→ **EXERCISE PROMPT**: Transcribe all of the records precisely as they are presented.

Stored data
━━━

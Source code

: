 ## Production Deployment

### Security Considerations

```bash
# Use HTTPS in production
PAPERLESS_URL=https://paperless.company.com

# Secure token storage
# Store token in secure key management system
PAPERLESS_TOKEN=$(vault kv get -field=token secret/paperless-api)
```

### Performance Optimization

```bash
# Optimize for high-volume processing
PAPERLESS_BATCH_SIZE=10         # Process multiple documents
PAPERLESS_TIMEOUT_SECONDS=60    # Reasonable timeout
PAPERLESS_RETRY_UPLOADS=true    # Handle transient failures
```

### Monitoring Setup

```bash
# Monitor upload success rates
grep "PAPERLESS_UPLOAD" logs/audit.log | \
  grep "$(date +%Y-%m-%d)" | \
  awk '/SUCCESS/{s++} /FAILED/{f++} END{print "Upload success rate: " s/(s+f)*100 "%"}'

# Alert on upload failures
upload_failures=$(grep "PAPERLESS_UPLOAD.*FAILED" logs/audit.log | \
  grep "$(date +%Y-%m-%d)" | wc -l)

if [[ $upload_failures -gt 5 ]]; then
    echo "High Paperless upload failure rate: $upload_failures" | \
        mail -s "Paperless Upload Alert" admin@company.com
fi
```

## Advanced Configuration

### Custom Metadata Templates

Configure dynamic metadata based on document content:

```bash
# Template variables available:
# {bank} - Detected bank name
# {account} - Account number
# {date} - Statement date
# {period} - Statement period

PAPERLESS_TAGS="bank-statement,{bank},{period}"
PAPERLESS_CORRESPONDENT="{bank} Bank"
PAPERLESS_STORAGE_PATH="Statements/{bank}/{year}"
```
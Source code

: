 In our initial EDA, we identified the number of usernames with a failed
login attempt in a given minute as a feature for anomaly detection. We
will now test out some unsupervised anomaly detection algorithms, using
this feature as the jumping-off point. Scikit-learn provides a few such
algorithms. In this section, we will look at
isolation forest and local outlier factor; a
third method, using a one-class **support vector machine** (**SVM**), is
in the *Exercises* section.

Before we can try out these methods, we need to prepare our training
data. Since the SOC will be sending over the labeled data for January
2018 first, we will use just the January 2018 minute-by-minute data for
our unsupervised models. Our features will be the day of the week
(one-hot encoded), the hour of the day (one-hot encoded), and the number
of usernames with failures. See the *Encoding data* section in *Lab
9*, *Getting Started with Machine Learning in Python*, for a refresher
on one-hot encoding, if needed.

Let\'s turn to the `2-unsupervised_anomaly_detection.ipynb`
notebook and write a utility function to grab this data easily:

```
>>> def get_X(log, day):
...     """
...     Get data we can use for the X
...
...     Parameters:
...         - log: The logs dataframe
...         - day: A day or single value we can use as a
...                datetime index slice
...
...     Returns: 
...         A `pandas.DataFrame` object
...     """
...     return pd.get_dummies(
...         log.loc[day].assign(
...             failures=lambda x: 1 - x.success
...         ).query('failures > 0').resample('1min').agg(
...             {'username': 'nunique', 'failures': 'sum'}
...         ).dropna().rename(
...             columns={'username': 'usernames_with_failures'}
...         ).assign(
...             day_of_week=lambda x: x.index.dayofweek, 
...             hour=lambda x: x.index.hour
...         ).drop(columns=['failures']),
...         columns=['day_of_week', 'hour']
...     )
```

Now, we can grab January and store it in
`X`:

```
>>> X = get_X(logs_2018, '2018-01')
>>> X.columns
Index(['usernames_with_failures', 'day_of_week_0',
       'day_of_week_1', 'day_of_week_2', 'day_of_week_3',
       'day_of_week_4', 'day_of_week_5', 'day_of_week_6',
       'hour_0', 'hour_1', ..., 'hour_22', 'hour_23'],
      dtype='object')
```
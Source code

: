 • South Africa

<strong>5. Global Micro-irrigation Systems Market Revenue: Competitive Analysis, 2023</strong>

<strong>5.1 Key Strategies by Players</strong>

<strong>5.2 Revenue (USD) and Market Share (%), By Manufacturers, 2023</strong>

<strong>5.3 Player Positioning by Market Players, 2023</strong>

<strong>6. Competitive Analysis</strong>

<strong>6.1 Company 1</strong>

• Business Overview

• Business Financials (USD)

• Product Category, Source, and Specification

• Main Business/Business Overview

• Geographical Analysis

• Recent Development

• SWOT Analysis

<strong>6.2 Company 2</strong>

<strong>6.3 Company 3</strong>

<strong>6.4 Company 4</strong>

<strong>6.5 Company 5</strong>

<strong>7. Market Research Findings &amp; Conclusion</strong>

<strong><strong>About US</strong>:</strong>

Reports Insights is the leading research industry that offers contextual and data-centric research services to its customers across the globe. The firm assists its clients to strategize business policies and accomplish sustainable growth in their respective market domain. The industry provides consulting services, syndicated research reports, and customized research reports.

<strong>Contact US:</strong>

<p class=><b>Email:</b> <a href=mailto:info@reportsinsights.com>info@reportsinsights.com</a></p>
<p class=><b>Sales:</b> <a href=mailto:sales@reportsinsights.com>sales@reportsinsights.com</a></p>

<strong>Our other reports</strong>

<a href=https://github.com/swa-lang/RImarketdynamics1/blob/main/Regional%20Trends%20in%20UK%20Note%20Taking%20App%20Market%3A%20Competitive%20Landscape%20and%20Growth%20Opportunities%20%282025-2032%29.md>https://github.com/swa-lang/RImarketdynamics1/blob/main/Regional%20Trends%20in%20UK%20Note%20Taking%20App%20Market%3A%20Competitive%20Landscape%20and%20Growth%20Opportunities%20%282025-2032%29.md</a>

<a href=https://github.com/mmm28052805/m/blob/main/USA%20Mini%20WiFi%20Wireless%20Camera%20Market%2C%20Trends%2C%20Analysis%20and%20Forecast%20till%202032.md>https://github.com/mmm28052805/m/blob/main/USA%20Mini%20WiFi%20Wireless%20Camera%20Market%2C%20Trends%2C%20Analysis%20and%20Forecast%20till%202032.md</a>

━━━

→ **YOUR RESPONSE**:
Source code

: ## Production Deployment

### Security Considerations

```bash
# Use HTTPS in production
PAPERLESS_URL=https://paperless.company.com

# Secure token storage
# Store token in secure key management system
PAPERLESS_TOKEN=$(vault kv get -field=token secret/paperless-api)
```

### Performance Optimization

```bash
# Optimize for high-volume processing
PAPERLESS_BATCH_SIZE=10         # Process multiple documents
PAPERLESS_TIMEOUT_SECONDS=60    # Reasonable timeout
PAPERLESS_RETRY_UPLOADS=true    # Handle transient failures
```

### Monitoring Setup

```bash
# Monitor upload success rates
grep "PAPERLESS_UPLOAD" logs/audit.log | \
  grep "$(date +%Y-%m-%d)" | \
  awk '/SUCCESS/{s++} /FAILED/{f++} END{print "Upload success rate: " s/(s+f)*100 "%"}'

# Alert on upload failures
upload_failures=$(grep "PAPERLESS_UPLOAD.*FAILED" logs/audit.log | \
  grep "$(date +%Y-%m-%d)" | wc -l)

if [[ $upload_failures -gt 5 ]]; then
    echo "High Paperless upload failure rate: $upload_failures" | \
        mail -s "Paperless Upload Alert" admin@company.com
fi
```

## Advanced Configuration

### Custom Metadata Templates

Configure dynamic metadata based on document content:

```bash
# Template variables available:
# {bank} - Detected bank name
# {account} - Account number
# {date} - Statement date
# {period} - Statement period

PAPERLESS_TAGS="bank-statement,{bank},{period}"
PAPERLESS_CORRESPONDENT="{bank} Bank"
PAPERLESS_STORAGE_PATH="Statements/{bank}/{year}"
```
Source code

: In our initial EDA, we identified the number of usernames with a failed
login attempt in a given minute as a feature for anomaly detection. We
will now test out some unsupervised anomaly detection algorithms, using
this feature as the jumping-off point. Scikit-learn provides a few such
algorithms. In this section, we will look at
isolation forest and local outlier factor; a
third method, using a one-class **support vector machine** (**SVM**), is
in the *Exercises* section.

Before we can try out these methods, we need to prepare our training
data. Since the SOC will be sending over the labeled data for January
2018 first, we will use just the January 2018 minute-by-minute data for
our unsupervised models. Our features will be the day of the week
(one-hot encoded), the hour of the day (one-hot encoded), and the number
of usernames with failures. See the *Encoding data* section in *Lab
9*, *Getting Started with Machine Learning in Python*, for a refresher
on one-hot encoding, if needed.

Let\'s turn to the `2-unsupervised_anomaly_detection.ipynb`
notebook and write a utility function to grab this data easily:

```
>>> def get_X(log, day):
...     """
...     Get data we can use for the X
...
...     Parameters:
...         - log: The logs dataframe
...         - day: A day or single value we can use as a
...                datetime index slice
...
...     Returns: 
...         A `pandas.DataFrame` object
...     """
...     return pd.get_dummies(
...         log.loc[day].assign(
...             failures=lambda x: 1 - x.success
...         ).query('failures > 0').resample('1min').agg(
...             {'username': 'nunique', 'failures': 'sum'}
...         ).dropna().rename(
...             columns={'username': 'usernames_with_failures'}
...         ).assign(
...             day_of_week=lambda x: x.index.dayofweek, 
...             hour=lambda x: x.index.hour
...         ).drop(columns=['failures']),
...         columns=['day_of_week', 'hour']
...     )
```

Now, we can grab January and store it in
`X`:

```
>>> X = get_X(logs_2018, '2018-01')
>>> X.columns
Index(['usernames_with_failures', 'day_of_week_0',
       'day_of_week_1', 'day_of_week_2', 'day_of_week_3',
       'day_of_week_4', 'day_of_week_5', 'day_of_week_6',
       'hour_0', 'hour_1', ..., 'hour_22', 'hour_23'],
      dtype='object')
```
Source code

: • South Africa

<strong>5. Global Micro-irrigation Systems Market Revenue: Competitive Analysis, 2023</strong>

<strong>5.1 Key Strategies by Players</strong>

<strong>5.2 Revenue (USD) and Market Share (%), By Manufacturers, 2023</strong>

<strong>5.3 Player Positioning by Market Players, 2023</strong>

<strong>6. Competitive Analysis</strong>

<strong>6.1 Company 1</strong>

• Business Overview

• Business Financials (USD)

• Product Category, Source, and Specification

• Main Business/Business Overview

• Geographical Analysis

• Recent Development

• SWOT Analysis

<strong>6.2 Company 2</strong>

<strong>6.3 Company 3</strong>

<strong>6.4 Company 4</strong>

<strong>6.5 Company 5</strong>

<strong>7. Market Research Findings &amp; Conclusion</strong>

<strong><strong>About US</strong>:</strong>

Reports Insights is the leading research industry that offers contextual and data-centric research services to its customers across the globe. The firm assists its clients to strategize business policies and accomplish sustainable growth in their respective market domain. The industry provides consulting services, syndicated research reports, and customized research reports.

<strong>Contact US:</strong>

<p class=><b>Email:</b> <a href=mailto:info@reportsinsights.com>info@reportsinsights.com</a></p>
<p class=><b>Sales:</b> <a href=mailto:sales@reportsinsights.com>sales@reportsinsights.com</a></p>

<strong>Our other reports</strong>

<a href=https://github.com/swa-lang/RImarketdynamics1/blob/main/Regional%20Trends%20in%20UK%20Note%20Taking%20App%20Market%3A%20Competitive%20Landscape%20and%20Growth%20Opportunities%20%282025-2032%29.md>https://github.com/swa-lang/RImarketdynamics1/blob/main/Regional%20Trends%20in%20UK%20Note%20Taking%20App%20Market%3A%20Competitive%20Landscape%20and%20Growth%20Opportunities%20%282025-2032%29.md</a>

<a href=https://github.com/mmm28052805/m/blob/main/USA%20Mini%20WiFi%20Wireless%20Camera%20Market%2C%20Trends%2C%20Analysis%20and%20Forecast%20till%202032.md>https://github.com/mmm28052805/m/blob/main/USA%20Mini%20WiFi%20Wireless%20Camera%20Market%2C%20Trends%2C%20Analysis%20and%20Forecast%20till%202032.md</a>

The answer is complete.